--- Supplied information Enclosed Below ---

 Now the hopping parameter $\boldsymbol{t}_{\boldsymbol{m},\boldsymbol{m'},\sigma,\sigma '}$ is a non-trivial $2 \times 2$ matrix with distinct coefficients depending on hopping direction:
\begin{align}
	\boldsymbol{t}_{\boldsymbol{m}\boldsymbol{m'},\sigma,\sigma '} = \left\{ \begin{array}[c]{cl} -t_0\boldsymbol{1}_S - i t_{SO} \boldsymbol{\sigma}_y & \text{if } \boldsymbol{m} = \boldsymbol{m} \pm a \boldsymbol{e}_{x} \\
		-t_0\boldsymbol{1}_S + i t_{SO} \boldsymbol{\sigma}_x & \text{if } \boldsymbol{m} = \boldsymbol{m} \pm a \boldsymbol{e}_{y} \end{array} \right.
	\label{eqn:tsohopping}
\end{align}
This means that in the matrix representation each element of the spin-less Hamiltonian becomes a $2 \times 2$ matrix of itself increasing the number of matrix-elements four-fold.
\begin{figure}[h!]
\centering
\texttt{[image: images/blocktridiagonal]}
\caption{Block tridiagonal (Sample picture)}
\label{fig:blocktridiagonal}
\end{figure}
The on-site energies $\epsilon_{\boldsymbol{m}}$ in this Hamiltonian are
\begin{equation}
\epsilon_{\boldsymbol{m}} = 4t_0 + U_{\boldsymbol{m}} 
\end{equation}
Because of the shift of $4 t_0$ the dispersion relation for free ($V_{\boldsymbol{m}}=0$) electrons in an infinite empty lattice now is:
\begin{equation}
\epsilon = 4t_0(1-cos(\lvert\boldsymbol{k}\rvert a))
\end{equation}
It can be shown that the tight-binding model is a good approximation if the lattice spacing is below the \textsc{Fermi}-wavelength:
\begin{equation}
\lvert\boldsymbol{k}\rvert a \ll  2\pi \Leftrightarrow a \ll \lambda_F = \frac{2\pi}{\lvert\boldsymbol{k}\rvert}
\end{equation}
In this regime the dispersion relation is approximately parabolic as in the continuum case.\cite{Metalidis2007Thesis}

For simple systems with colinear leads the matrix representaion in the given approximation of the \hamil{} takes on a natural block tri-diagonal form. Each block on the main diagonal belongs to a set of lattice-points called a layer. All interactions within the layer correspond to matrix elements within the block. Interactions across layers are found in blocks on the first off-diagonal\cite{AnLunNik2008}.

--- End of Enclosed Supplied information ---
--- Supplied information Enclosed Below ---

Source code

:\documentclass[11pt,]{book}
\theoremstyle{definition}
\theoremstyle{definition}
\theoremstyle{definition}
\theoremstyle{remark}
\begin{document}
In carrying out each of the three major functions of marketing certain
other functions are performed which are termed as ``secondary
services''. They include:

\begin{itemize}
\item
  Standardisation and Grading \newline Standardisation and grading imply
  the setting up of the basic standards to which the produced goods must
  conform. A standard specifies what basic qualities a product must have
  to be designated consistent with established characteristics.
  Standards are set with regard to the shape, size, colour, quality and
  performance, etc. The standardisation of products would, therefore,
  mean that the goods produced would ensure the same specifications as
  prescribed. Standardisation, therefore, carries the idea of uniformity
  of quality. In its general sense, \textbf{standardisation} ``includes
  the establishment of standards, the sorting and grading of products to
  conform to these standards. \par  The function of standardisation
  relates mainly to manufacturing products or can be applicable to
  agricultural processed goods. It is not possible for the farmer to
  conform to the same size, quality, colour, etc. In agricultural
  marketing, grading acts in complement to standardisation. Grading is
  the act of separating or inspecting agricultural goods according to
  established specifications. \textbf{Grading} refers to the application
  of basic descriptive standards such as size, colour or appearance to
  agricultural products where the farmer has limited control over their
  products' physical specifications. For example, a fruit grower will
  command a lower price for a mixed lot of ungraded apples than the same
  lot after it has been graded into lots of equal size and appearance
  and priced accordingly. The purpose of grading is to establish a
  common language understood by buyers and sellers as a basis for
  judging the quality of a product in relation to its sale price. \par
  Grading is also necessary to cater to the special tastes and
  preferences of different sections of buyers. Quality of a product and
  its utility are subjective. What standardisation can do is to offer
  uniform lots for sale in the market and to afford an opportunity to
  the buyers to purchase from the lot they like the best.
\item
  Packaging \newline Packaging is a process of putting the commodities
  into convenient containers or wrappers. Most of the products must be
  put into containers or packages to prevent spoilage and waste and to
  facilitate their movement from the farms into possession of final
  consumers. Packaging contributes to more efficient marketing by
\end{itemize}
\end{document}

--- End of Enclosed Supplied information ---

◆ What to work on ◆
In the lines above, spot each one that contains the word "relation" and copy it.

◆ Task output ◆
Because of the shift of $4 t_0$ the dispersion relation for free ($V_{\boldsymbol{m}}=0$) electrons in an infinite empty lattice now is:
In this regime the dispersion relation is approximately parabolic as in the continuum case.\cite{Metalidis2007Thesis}
  judging the quality of a product in relation to its sale price. \par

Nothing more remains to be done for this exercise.